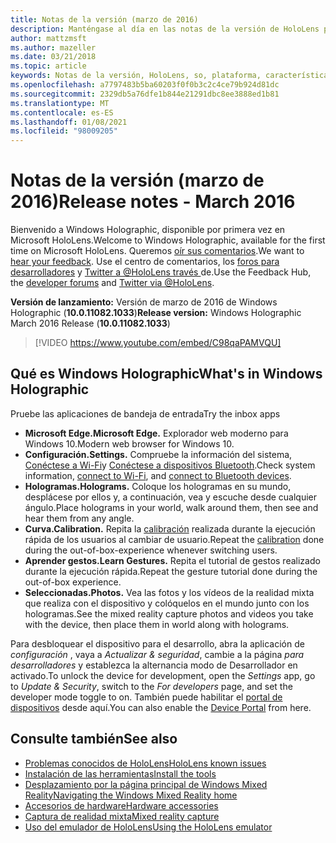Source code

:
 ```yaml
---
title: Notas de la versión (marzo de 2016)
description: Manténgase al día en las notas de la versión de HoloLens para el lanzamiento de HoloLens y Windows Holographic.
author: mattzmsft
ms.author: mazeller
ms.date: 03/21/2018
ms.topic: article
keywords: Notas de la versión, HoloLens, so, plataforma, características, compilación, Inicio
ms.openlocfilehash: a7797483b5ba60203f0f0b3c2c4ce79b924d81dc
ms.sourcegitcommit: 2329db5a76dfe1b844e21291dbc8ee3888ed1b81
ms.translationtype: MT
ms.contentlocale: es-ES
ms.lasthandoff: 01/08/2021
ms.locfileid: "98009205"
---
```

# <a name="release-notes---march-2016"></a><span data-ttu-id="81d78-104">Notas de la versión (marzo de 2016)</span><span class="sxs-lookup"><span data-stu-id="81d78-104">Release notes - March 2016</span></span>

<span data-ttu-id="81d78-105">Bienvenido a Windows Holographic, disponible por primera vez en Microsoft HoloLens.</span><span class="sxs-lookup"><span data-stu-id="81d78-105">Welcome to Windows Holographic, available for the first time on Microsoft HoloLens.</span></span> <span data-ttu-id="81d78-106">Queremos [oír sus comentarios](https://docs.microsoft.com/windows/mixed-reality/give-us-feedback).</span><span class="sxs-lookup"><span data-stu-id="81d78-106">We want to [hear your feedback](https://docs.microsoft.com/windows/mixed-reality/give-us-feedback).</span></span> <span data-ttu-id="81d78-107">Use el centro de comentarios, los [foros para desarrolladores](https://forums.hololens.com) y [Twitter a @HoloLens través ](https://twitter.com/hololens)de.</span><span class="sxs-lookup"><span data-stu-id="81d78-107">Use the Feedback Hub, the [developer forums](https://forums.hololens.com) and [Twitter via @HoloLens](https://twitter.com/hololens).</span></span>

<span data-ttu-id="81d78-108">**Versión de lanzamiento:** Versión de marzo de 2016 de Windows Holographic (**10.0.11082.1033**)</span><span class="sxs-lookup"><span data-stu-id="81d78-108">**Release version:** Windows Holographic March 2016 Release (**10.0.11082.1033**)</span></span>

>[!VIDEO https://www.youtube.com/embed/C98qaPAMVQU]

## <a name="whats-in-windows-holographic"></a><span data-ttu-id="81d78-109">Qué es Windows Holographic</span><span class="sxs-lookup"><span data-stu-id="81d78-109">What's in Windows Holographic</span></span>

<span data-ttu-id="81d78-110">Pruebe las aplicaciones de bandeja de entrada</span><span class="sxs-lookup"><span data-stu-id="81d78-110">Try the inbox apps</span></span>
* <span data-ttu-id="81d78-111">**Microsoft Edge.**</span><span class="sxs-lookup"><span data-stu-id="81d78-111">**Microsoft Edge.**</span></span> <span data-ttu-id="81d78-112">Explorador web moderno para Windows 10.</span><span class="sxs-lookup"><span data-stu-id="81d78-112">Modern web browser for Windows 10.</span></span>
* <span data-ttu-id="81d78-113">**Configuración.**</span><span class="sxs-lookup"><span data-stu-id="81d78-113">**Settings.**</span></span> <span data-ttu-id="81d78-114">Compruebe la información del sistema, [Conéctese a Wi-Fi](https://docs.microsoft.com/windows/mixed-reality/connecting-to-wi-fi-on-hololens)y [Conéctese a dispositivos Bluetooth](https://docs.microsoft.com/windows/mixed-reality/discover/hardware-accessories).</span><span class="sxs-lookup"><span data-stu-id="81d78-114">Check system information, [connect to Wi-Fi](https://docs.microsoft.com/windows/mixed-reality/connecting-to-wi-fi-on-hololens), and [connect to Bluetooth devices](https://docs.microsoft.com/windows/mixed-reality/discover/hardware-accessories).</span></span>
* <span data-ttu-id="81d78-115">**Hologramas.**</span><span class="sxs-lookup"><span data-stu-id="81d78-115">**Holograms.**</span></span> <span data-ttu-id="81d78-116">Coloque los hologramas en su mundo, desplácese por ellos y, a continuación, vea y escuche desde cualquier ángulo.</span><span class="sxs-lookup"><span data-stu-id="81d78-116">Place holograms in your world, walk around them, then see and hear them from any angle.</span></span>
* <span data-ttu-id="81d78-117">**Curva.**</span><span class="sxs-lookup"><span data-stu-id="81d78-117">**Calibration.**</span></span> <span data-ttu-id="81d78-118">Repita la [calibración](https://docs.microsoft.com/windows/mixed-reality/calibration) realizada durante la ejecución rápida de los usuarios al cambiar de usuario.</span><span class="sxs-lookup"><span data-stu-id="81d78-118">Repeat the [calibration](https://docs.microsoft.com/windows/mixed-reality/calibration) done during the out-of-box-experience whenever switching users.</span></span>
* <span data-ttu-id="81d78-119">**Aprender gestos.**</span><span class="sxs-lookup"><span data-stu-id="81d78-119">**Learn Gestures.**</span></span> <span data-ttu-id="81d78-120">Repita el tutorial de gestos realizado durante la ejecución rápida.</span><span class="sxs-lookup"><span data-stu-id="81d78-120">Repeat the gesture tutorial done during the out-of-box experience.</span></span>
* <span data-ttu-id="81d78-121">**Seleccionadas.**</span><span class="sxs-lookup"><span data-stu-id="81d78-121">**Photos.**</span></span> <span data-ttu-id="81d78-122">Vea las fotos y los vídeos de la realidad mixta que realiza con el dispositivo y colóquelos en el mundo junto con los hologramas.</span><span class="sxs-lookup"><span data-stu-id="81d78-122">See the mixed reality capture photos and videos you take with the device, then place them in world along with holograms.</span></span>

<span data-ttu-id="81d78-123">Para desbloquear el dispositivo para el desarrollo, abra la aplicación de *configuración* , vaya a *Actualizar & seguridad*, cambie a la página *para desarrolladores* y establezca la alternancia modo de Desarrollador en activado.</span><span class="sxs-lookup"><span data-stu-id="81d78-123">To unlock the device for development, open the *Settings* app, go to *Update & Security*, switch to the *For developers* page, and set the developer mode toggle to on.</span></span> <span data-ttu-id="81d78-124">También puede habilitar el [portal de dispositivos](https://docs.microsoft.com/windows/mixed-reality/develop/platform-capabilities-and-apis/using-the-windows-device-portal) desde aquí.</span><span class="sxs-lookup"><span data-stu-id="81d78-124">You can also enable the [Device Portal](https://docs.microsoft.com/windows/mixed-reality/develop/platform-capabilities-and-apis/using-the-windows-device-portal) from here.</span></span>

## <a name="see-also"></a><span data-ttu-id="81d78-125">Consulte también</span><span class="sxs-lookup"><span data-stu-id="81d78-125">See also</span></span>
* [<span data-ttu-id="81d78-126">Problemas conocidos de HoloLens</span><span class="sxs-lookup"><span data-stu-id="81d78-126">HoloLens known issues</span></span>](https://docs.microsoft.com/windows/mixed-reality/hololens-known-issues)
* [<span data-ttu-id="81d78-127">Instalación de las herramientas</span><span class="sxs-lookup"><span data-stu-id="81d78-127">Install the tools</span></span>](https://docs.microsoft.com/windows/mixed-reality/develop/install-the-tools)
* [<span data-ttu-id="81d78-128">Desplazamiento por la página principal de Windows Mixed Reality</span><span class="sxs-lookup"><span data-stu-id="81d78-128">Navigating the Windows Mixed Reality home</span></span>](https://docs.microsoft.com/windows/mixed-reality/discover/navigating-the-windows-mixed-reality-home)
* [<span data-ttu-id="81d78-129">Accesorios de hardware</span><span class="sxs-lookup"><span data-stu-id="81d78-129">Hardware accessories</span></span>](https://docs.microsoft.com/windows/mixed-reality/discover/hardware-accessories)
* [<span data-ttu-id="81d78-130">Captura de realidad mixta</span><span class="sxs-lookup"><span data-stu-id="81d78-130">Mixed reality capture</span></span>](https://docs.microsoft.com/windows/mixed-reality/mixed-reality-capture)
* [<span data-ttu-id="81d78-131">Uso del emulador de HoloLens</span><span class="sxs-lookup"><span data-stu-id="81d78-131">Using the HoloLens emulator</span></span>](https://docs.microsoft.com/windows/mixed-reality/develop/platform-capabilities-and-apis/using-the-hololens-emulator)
* * *
WORK TO BE COMPLETED
In the listing above, locate the line containing "the inbox apps</span></span>" and the line containing "for Windows 10.</span></span>". Transcribe those two lines and everything between them, exactly as written.

RESULT
<span data-ttu-id="81d78-110">Pruebe las aplicaciones de bandeja de entrada</span><span class="sxs-lookup"><span data-stu-id="81d78-110">Try the inbox apps</span></span>
* <span data-ttu-id="81d78-111">**Microsoft Edge.**</span><span class="sxs-lookup"><span data-stu-id="81d78-111">**Microsoft Edge.**</span></span> <span data-ttu-id="81d78-112">Explorador web moderno para Windows 10.</span><span class="sxs-lookup"><span data-stu-id="81d78-112">Modern web browser for Windows 10.</span></span>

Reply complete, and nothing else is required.